What to do: Which lines below contain "stop"? Pull them out.

Records for the exercise:
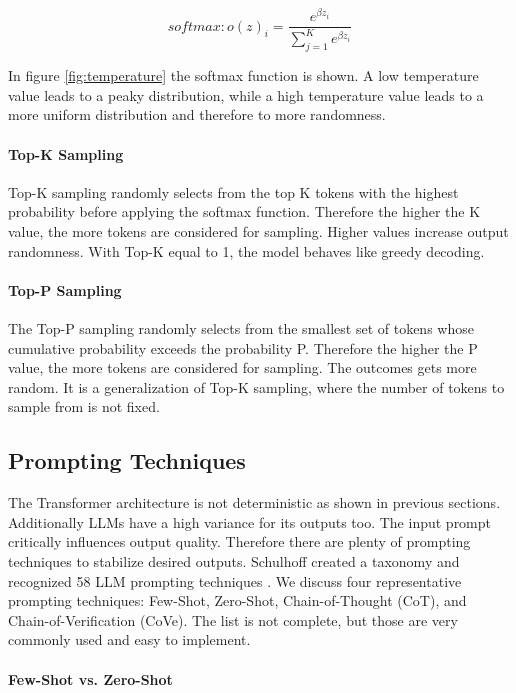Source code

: $$softmax: o(z)_i = \frac{e^{\beta z_i}}{\sum_{j=1}^K e^{\beta z_i}}$$

In figure \ref{fig:temperature} the softmax function is shown. A low temperature value leads to a peaky distribution, while a high temperature value leads to a more uniform distribution and therefore to more randomness.


\paragraph{Top-K Sampling}
Top-K sampling \cite{Fan.13.05.2018} randomly selects from the top K tokens with the highest probability before applying the softmax function. Therefore the higher the K value, the more tokens are considered for sampling. Higher values increase output randomness. With Top-K equal to 1, the model behaves like greedy decoding.

\paragraph{Top-P Sampling}
The Top-P sampling \cite{Holtzman.22.04.2019} randomly selects from the smallest set of tokens whose cumulative probability exceeds the probability P. Therefore the higher the P value, the more tokens are considered for sampling. The outcomes gets more random. It is a generalization of Top-K sampling, where the number of tokens to sample from is not fixed.

\subsection{Prompting Techniques}
The Transformer architecture is not deterministic as shown in previous sections. Additionally LLMs have a high variance for its outputs too. The input prompt critically influences output quality. Therefore there are plenty of prompting techniques to stabilize desired outputs. Schulhoff created a taxonomy and recognized 58 LLM prompting techniques \cite{Schulhoff.06.06.2024}. We discuss four representative prompting techniques: Few-Shot, Zero-Shot, Chain-of-Thought (CoT), and Chain-of-Verification (CoVe). The list is not complete, but those are very commonly used and easy to implement.

\paragraph{Few-Shot vs. Zero-Shot}

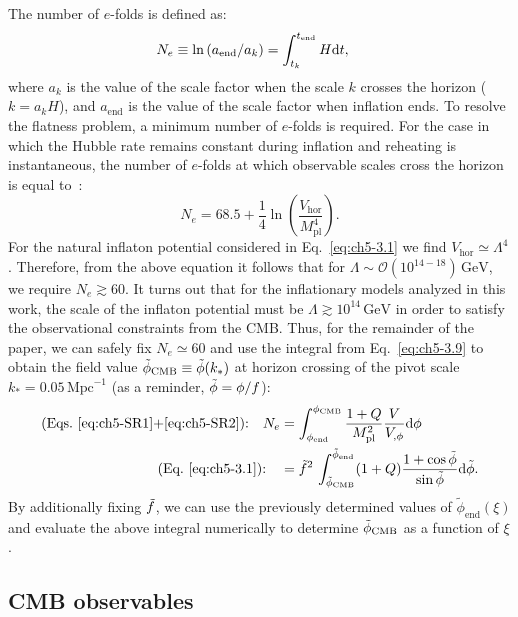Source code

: The number of $e$-folds is defined as:
\begin{align}
    \label{eq:ch5-3.9}
    N_{e} \equiv \ln \left(a_{\mathrm{end}} / a_{k}\right)&=\int^{t_{\mathrm{end}}}_{t_{k}} H {\rm d} t,
\end{align}
where $a_k$ is the value of the scale factor when the scale $k$ crosses the horizon ($k=a_k H$), and $a_\mathrm{end}$ is the value of the scale factor when inflation ends. To resolve the flatness problem, a minimum number of $e$-folds is required. For the case in which the Hubble rate remains constant during inflation and reheating is instantaneous, the number of $e$-folds at which observable scales cross the horizon is equal to~\cite{Liddle:2003as}:
\begin{equation}
    N_{e}=68.5 +\frac{1}{4}\ln\left(\frac{V_{\mathrm{hor}}}{M_{\mathrm{pl}}^4}\right) .
\end{equation}
For the natural inflaton potential considered in Eq.~\ref{eq:ch5-3.1} we find $V_{\mathrm{hor}}\simeq \Lambda^4$. Therefore, from the above equation it follows that for $\Lambda\sim\mathcal{O}(10^{14-18})\,\mathrm{GeV}$, we require $N_e\gtrsim 60$. It turns out that for the inflationary models analyzed in this work, the scale of the inflaton potential must be $\Lambda \gtrsim 10^{14}\,\mathrm{GeV}$ in order to satisfy the observational constraints from the CMB. Thus, for the remainder of the paper, we can safely fix $N_e\simeq 60$ and use the integral from Eq.~\ref{eq:ch5-3.9} to obtain the field value $\Tilde{\phi}_{\mathrm{CMB}}\equiv \Tilde{\phi}(k_*) $ at horizon
crossing of the pivot scale $k_* = 0.05\,\mathrm{Mpc}^{-1}$ (as a reminder, $\Tilde{\phi} = \phi/f$):
\begin{align}
\text{(Eqs.~\ref{eq:ch5-SR1}+\ref{eq:ch5-SR2}):} \quad N_e &=\int_{\phi_{\mathrm{end }}}^{\phi_{\mathrm{CMB}}} \frac{1+Q}{M_{\mathrm{pl}}^{2}} \frac{V}{V_{, \phi}} {\rm d} \phi \\
\text{(Eq.~\ref{eq:ch5-3.1}):} \quad &=\Tilde{f}^2\,\int_{\Tilde{\phi}_{\mathrm{CMB}}}^{\Tilde{\phi}_{\mathrm{end}}} (1+Q) \frac{1+\cos \Tilde{\phi}}{\sin \Tilde{\phi}} {\rm d} \Tilde{\phi}.
\end{align}
By additionally fixing $\Tilde{f}$, we can use the previously determined values of $\tilde{\phi}_{\mathrm{end}}(\xi)$ and evaluate the above integral numerically to determine $\Tilde{\phi}_{\mathrm{CMB}}$ as a function of $\xi$.

\subsection{CMB observables}
\label{sec:ch5-3.3}

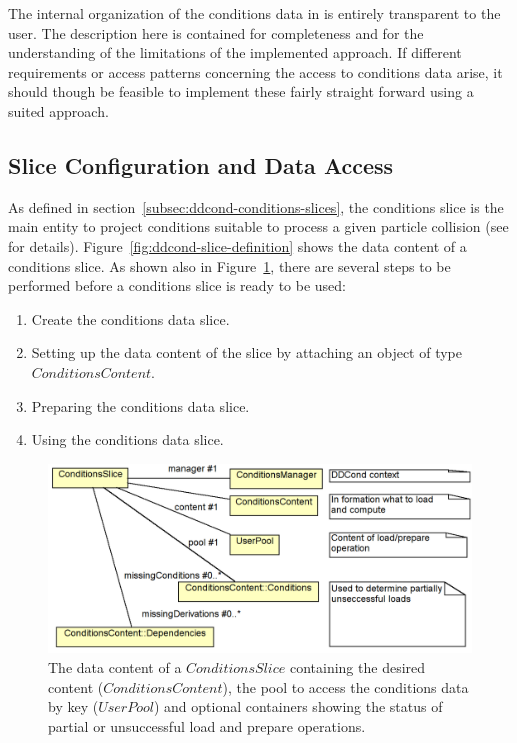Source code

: \documentclass[10pt,a4paper]{article}
\begin{document}
\noindent
The internal organization of the conditions data in \DDC is entirely 
transparent to the user. The description here is contained for
completeness and for the understanding of the limitations of the implemented
approach. If different requirements or access patterns concerning the 
access to conditions data arise, it should though be feasible to implement
these fairly straight forward using a suited approach.

\subsection{Slice Configuration and Data Access}
\label{subsec:ddcond-data-access}

\noindent
As defined in section~\ref{subsec:ddcond-conditions-slices}, the conditions slice
is the main entity to project conditions suitable to process a given particle
collision (see 
for details). Figure~\ref{fig:ddcond-slice-definition} shows the data content of a 
conditions slice.
As shown also in Figure~\ref{fig:ddcond-slice-usage}, there are 
several steps to be performed before a conditions slice is ready to be used:
\begin{enumerate}\itemcompact
\item Create the conditions data slice.
\item Setting up the data content of the slice by attaching an object of type
      $ConditionsContent$.
\item Preparing the conditions data slice.
\item Using the conditions data slice.
\end{enumerate}

\begin{figure}[h]
  \begin{center}\includegraphics[width=12cm] {DDCond-ConditionsSlice.png}
    \caption{The data content of a $ConditionsSlice$ containing the 
             desired content ($ConditionsContent$), the pool to access the
             conditions data by key ($UserPool$) and optional containers
             showing the status of partial or unsuccessful load and prepare operations.}
    \label{fig:ddcond-slice-usage}
  \end{center}
\end{figure}
\end{document}
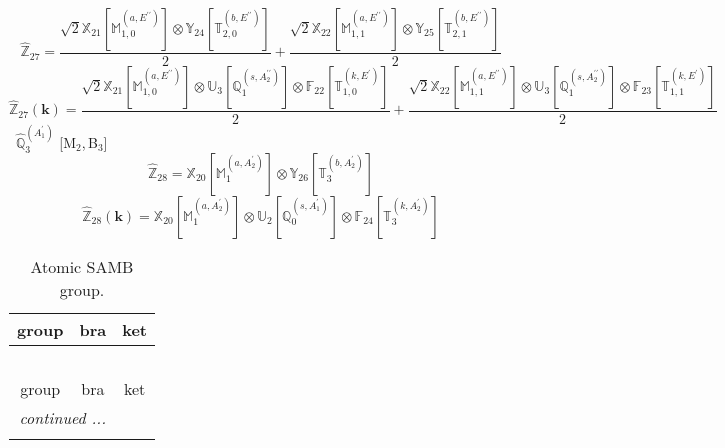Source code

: \documentclass[fleqn,10pt,landscape]{article}
\begin{document}
\begin{itemize}
\begin{dmath*}
\hat{\mathbb{Z}}_{27}=\frac{\sqrt{2} \mathbb{X}_{21}[\mathbb{M}_{1,0}^{(a,E^{\prime\prime})}] \otimes\mathbb{Y}_{24}[\mathbb{T}_{2,0}^{(b,E^{\prime\prime})}]}{2} + \frac{\sqrt{2} \mathbb{X}_{22}[\mathbb{M}_{1,1}^{(a,E^{\prime\prime})}] \otimes\mathbb{Y}_{25}[\mathbb{T}_{2,1}^{(b,E^{\prime\prime})}]}{2}
\end{dmath*}
\begin{dmath*}
\hat{\mathbb{Z}}_{27}(\bm{k})=\frac{\sqrt{2} \mathbb{X}_{21}[\mathbb{M}_{1,0}^{(a,E^{\prime\prime})}] \otimes\mathbb{U}_{3}[\mathbb{Q}_{1}^{(s,A_{2}^{\prime\prime})}] \otimes\mathbb{F}_{22}[\mathbb{T}_{1,0}^{(k,E^{\prime})}]}{2} + \frac{\sqrt{2} \mathbb{X}_{22}[\mathbb{M}_{1,1}^{(a,E^{\prime\prime})}] \otimes\mathbb{U}_{3}[\mathbb{Q}_{1}^{(s,A_{2}^{\prime\prime})}] \otimes\mathbb{F}_{23}[\mathbb{T}_{1,1}^{(k,E^{\prime})}]}{2}
\end{dmath*}
\vspace{4mm}
\noindent {} $\,\,\,\hat{\mathbb{Q}}_{3}^{(A_{1}^{\prime})}$ [M$_{2}$,\,B$_{3}$]
\begin{dmath*}
\hat{\mathbb{Z}}_{28}=\mathbb{X}_{20}[\mathbb{M}_{1}^{(a,A_{2}^{\prime})}] \otimes\mathbb{Y}_{26}[\mathbb{T}_{3}^{(b,A_{2}^{\prime})}]
\end{dmath*}
\begin{dmath*}
\hat{\mathbb{Z}}_{28}(\bm{k})=\mathbb{X}_{20}[\mathbb{M}_{1}^{(a,A_{2}^{\prime})}] \otimes\mathbb{U}_{2}[\mathbb{Q}_{0}^{(s,A_{1}^{\prime})}] \otimes\mathbb{F}_{24}[\mathbb{T}_{3}^{(k,A_{2}^{\prime})}]
\end{dmath*}
\begin{center}
\renewcommand{\arraystretch}{1.3}
\begin{longtable}{c|c|c}
\caption{Atomic SAMB group.}
 \\
 \hline \hline
group & bra & ket \\ \hline \endfirsthead

\multicolumn{2}{l}{\tablename\ \thetable{}} \\
 \hline \hline
group & bra & ket \\ \hline \endhead

 \hline \hline
\multicolumn{2}{r}{\footnotesize\it continued ...} \\ \endfoot


\end{longtable}
\end{center}
\end{itemize}
\end{document}
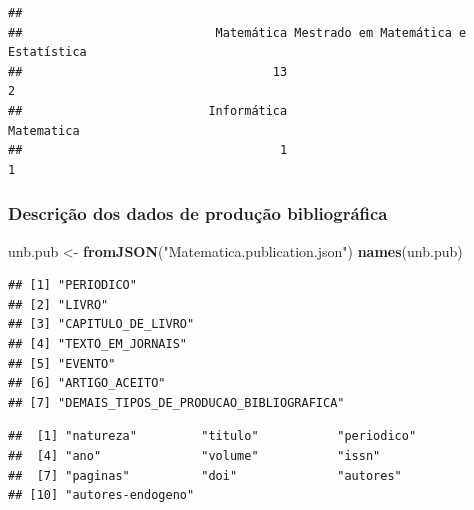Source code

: \documentclass[]{article}
\newenvironment{Shaded}{\begin{snugshade}}{\end{snugshade}}
\newcommand{\KeywordTok}[1]{\textcolor[rgb]{0.13,0.29,0.53}{\textbf{#1}}}
\newcommand{\DataTypeTok}[1]{\textcolor[rgb]{0.13,0.29,0.53}{#1}}
\newcommand{\DecValTok}[1]{\textcolor[rgb]{0.00,0.00,0.81}{#1}}
\newcommand{\StringTok}[1]{\textcolor[rgb]{0.31,0.60,0.02}{#1}}
\newcommand{\OtherTok}[1]{\textcolor[rgb]{0.56,0.35,0.01}{#1}}
\newcommand{\OperatorTok}[1]{\textcolor[rgb]{0.81,0.36,0.00}{\textbf{#1}}}
\newcommand{\NormalTok}[1]{#1}
\begin{document}
\begin{verbatim}
## 
##                           Matemática Mestrado em Matemática e Estatística 
##                                   13                                    2 
##                          Informática                           Matematica 
##                                    1                                    1
\end{verbatim}

\subsubsection{Descrição dos dados de produção
bibliográfica}\label{descricao-dos-dados-de-producao-bibliografica}

\begin{Shaded}
\begin{Highlighting}[]
\NormalTok{unb.pub <-}\StringTok{ }\KeywordTok{fromJSON}\NormalTok{(}\StringTok{"Matematica.publication.json"}\NormalTok{)}
\KeywordTok{names}\NormalTok{(unb.pub)}
\end{Highlighting}
\end{Shaded}

\begin{verbatim}
## [1] "PERIODICO"                             
## [2] "LIVRO"                                 
## [3] "CAPITULO_DE_LIVRO"                     
## [4] "TEXTO_EM_JORNAIS"                      
## [5] "EVENTO"                                
## [6] "ARTIGO_ACEITO"                         
## [7] "DEMAIS_TIPOS_DE_PRODUCAO_BIBLIOGRAFICA"
\end{verbatim}

\begin{Shaded}
\end{Shaded}

\begin{verbatim}
##  [1] "natureza"         "titulo"           "periodico"       
##  [4] "ano"              "volume"           "issn"            
##  [7] "paginas"          "doi"              "autores"         
## [10] "autores-endogeno"
\end{verbatim}

\begin{Shaded}
\end{Shaded}
\end{document}
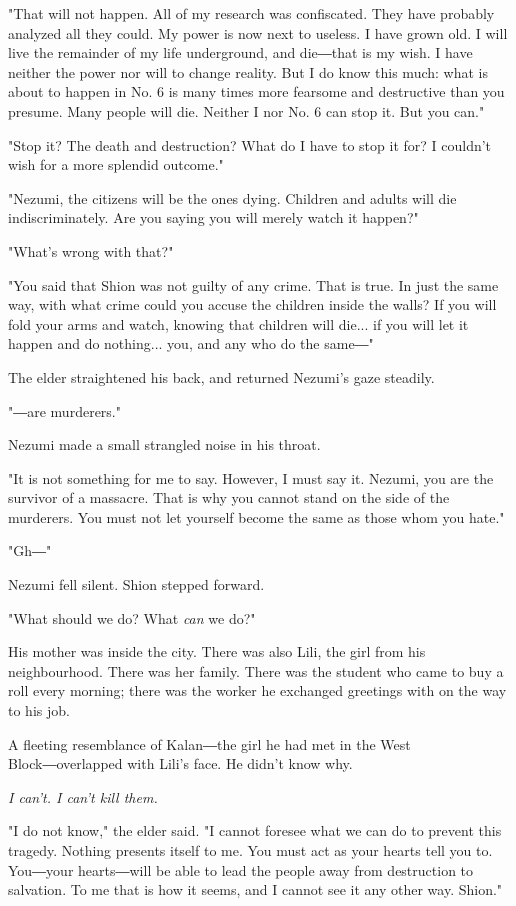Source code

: "That will not happen. All of my research was confiscated. They have
probably analyzed all they could. My power is now next to useless. I
have grown old. I will live the remainder of my life underground, and
die―that is my wish. I have neither the power nor will to change
reality. But I do know this much: what is about to happen in No. 6 is
many times more fearsome and destructive than you presume. Many people
will die. Neither I nor No. 6 can stop it. But you can."

"Stop it? The death and destruction? What do I have to stop it for? I
couldn't wish for a more splendid outcome."

"Nezumi, the citizens will be the ones dying. Children and adults will
die indiscriminately. Are you saying you will merely watch it happen?"

"What's wrong with that?"

"You said that Shion was not guilty of any crime. That is true. In just
the same way, with what crime could you accuse the children inside the
walls? If you will fold your arms and watch, knowing that children will
die... if you will let it happen and do nothing... you, and any who do
the same―"

The elder straightened his back, and returned Nezumi's gaze steadily.

"―are murderers."

Nezumi made a small strangled noise in his throat.

"It is not something for me to say. However, I must say it. Nezumi, you
are the survivor of a massacre. That is why you cannot stand on the side
of the murderers. You must not let yourself become the same as those
whom you hate."

"Gh―"

Nezumi fell silent. Shion stepped forward.

"What should we do? What \emph{can} we do?"

His mother was inside the city. There was also Lili, the girl from his
neighbourhood. There was her family. There was the student who came to
buy a roll every morning; there was the worker he exchanged greetings
with on the way to his job.

A fleeting resemblance of Kalan―the girl he had met in the West
Block―overlapped with Lili's face. He didn't know why.

\emph{I can't. I can't kill them.}

"I do not know," the elder said. "I cannot foresee what we can do to
prevent this tragedy. Nothing presents itself to me. You must act as
your hearts tell you to. You―your hearts―will be able to lead the people
away from destruction to salvation. To me that is how it seems, and I
cannot see it any other way. Shion."


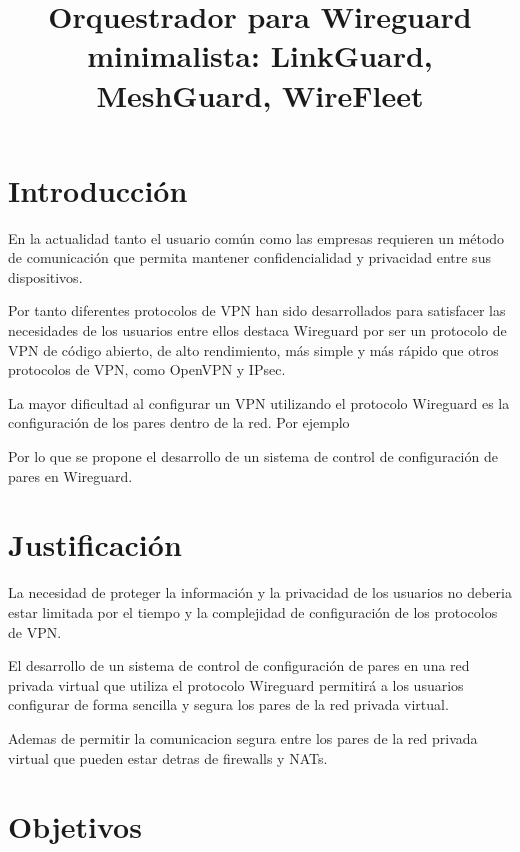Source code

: \documentclass{article}
\title{Orquestrador para Wireguard minimalista: LinkGuard, MeshGuard, WireFleet}
\begin{document}
\maketitle


\section{Introducción}

En la actualidad tanto el usuario común como las empresas requieren un método de comunicación que permita mantener confidencialidad y privacidad entre sus dispositivos. 



Por tanto diferentes protocolos de VPN han sido desarrollados para satisfacer las necesidades de los usuarios entre ellos destaca Wireguard por ser un protocolo de VPN de código abierto, de alto rendimiento, más simple y más rápido que otros protocolos de VPN, como OpenVPN y IPsec.


La mayor dificultad al configurar un VPN utilizando el protocolo Wireguard es la configuración de los pares dentro de la red. Por ejemplo 

Por lo que se propone el desarrollo de un sistema de control de configuración de pares en Wireguard.

\section{Justificación}
    
La necesidad de proteger la información y la privacidad de los usuarios no deberia estar limitada por el tiempo y la complejidad de configuración de los protocolos de VPN. 



El desarrollo de un sistema de control de configuración de pares en una red privada virtual que utiliza el protocolo Wireguard permitirá a los usuarios configurar de forma sencilla y segura los pares de la red privada virtual.

Ademas de permitir la comunicacion segura entre los pares de la red privada virtual que pueden estar detras de firewalls y NATs.

\section{Objetivos}
\end{document}
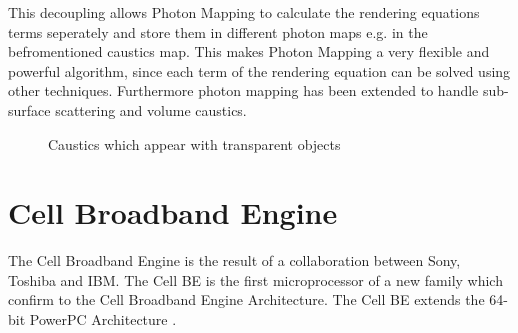 \documentclass[DIV10, abstracton, openright, footsepline, headsepline, twoside, 9pt,
bigheadings]{scrreprt}
\begin{document}
This decoupling allows Photon Mapping to calculate the rendering equations terms
seperately and store them in different photon maps e.g. in the befromentioned  caustics map. This makes Photon Mapping a very flexible and powerful algorithm,
since each term of the rendering equation can be solved using other techniques.
Furthermore photon mapping has been extended to handle sub-surface scattering
and volume caustics.

\begin{figure}[H]
\centering
{}\quad
{}\quad
{}
\caption{Caustics which appear with transparent objects}
\label{fig:caustics}
\end{figure}

\newpage
\section{Cell Broadband Engine}
The Cell Broadband Engine is the result of a collaboration between Sony, Toshiba
and IBM. The Cell BE is the first microprocessor of a new family which confirm
to the Cell Broadband Engine Architecture. The Cell BE extends the 64-bit
PowerPC Architecture \cite{IBMhb06}.
\end{document}
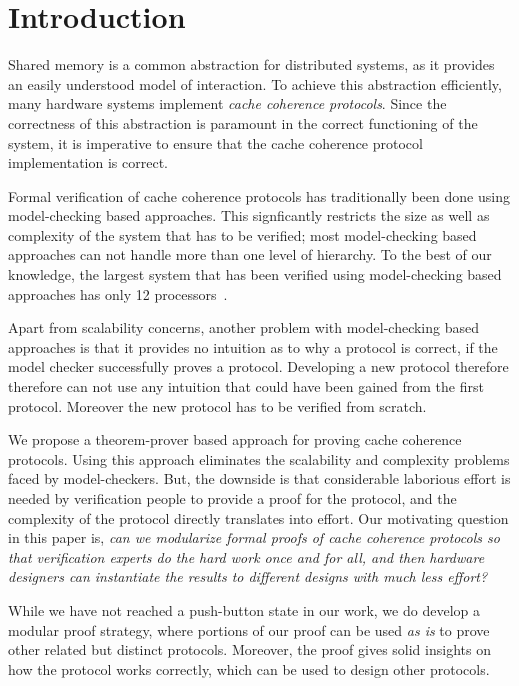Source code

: \section{Introduction}
\label{sec:Introduction}

Shared memory is a common abstraction for distributed systems, as it provides
an easily understood model of interaction. To achieve this abstraction
efficiently, many hardware systems implement \emph{cache coherence protocols}.
Since the correctness of this abstraction is paramount in the correct
functioning of the system, it is imperative to ensure that the cache coherence
protocol implementation is correct.

Formal verification of cache coherence protocols has traditionally been done
using model-checking based approaches. This signficantly restricts the size as
well as complexity of the system that has to be verified; most model-checking
based approaches can not handle more than one level of hierarchy. To the best
of our knowledge, the largest system that has been verified using
model-checking based approaches has only 12 processors~\cite{Chen:2008:VHC:1559300}.

Apart from scalability concerns, another problem with model-checking based
approaches is that it provides no intuition as to why a protocol is correct, if
the model checker successfully proves a protocol. Developing a new protocol
therefore therefore can not use any intuition that could have been gained from
the first protocol. Moreover the new protocol has to be verified from scratch.

We propose a theorem-prover based approach for proving cache coherence
protocols. Using this approach eliminates the scalability and complexity
problems faced by model-checkers. But, the downside is that considerable
laborious effort is needed by verification people to provide a proof for the
protocol, and the complexity of the protocol directly translates into effort.
Our motivating question in this paper is,
\emph{can we modularize formal proofs of cache coherence protocols so that
verification experts do the hard work once and for all, and then hardware
designers can instantiate the results to different designs with much less
effort?}

While we have not reached a push-button state in our work, we do develop a
modular proof strategy, where portions of our proof can be used \emph{as is} to
prove other related but distinct protocols. Moreover, the proof gives solid
insights on how the protocol works correctly, which can be used to design other
protocols.


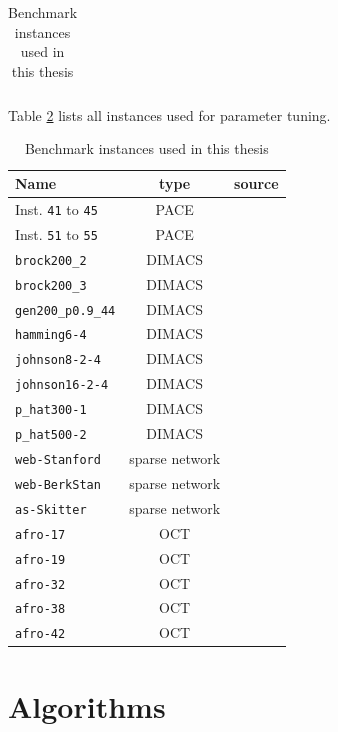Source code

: \documentclass[12pt,a4paper,twoside]{scrartcl}
\numberwithin{equation}{section}
\begin{document}
\begin{table}[hbt!]
\begin{tabular}{l|c|r}
	\end{tabular}
	\caption{Benchmark instances used in this thesis}
	\label{tab:bench_instances}
	
\end{table}
\clearpage
Table \ref{tab:tune_instances} lists all instances used for parameter tuning.

\begin{table}[hbt!]
	\centering
	\begin{tabular}{l|c|r}
		Name & type & source \\ \hline
		Inst. \texttt{41} to \texttt{45} & PACE & \cite{PACE_INST, pace} \\ 
		Inst. \texttt{51} to \texttt{55} & PACE & \cite{PACE_INST, pace} \\\hline
		\texttt{brock200\_2} & DIMACS & \cite{DIMACS} \\
		\texttt{brock200\_3} & DIMACS & \cite{DIMACS} \\
		\texttt{gen200\_p0.9\_44} & DIMACS & \cite{DIMACS} \\
		\texttt{hamming6-4} & DIMACS & \cite{DIMACS} \\
		\texttt{johnson8-2-4} & DIMACS & \cite{DIMACS} \\
		\texttt{johnson16-2-4} & DIMACS & \cite{DIMACS} \\
		\texttt{p\_hat300-1} & DIMACS & \cite{DIMACS} \\
		\texttt{p\_hat500-2} & DIMACS & \cite{DIMACS} \\ \hline	
		\texttt{web-Stanford} & sparse network & \cite{WEB_INST} \\
		\texttt{web-BerkStan} & sparse network & \cite{WEB_INST} \\
		\texttt{as-Skitter} & sparse network & \cite{WEB_INST3} \\ \hline	
		\texttt{afro-17} & OCT & \cite{OCT}	\\	
		\texttt{afro-19} & OCT & \cite{OCT}	\\	
		\texttt{afro-32} & OCT & \cite{OCT}	\\	
		\texttt{afro-38} & OCT & \cite{OCT}	\\	
		\texttt{afro-42} & OCT & \cite{OCT}	\\		
	\end{tabular}
	\caption{Benchmark instances used in this thesis}
	\label{tab:tune_instances}
	
\end{table}
\clearpage

\section{Algorithms}
\end{document}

Solution below:
will die. Neither I nor No. 6 can stop it. But you can."
"Stop it? The death and destruction? What do I have to stop it for? I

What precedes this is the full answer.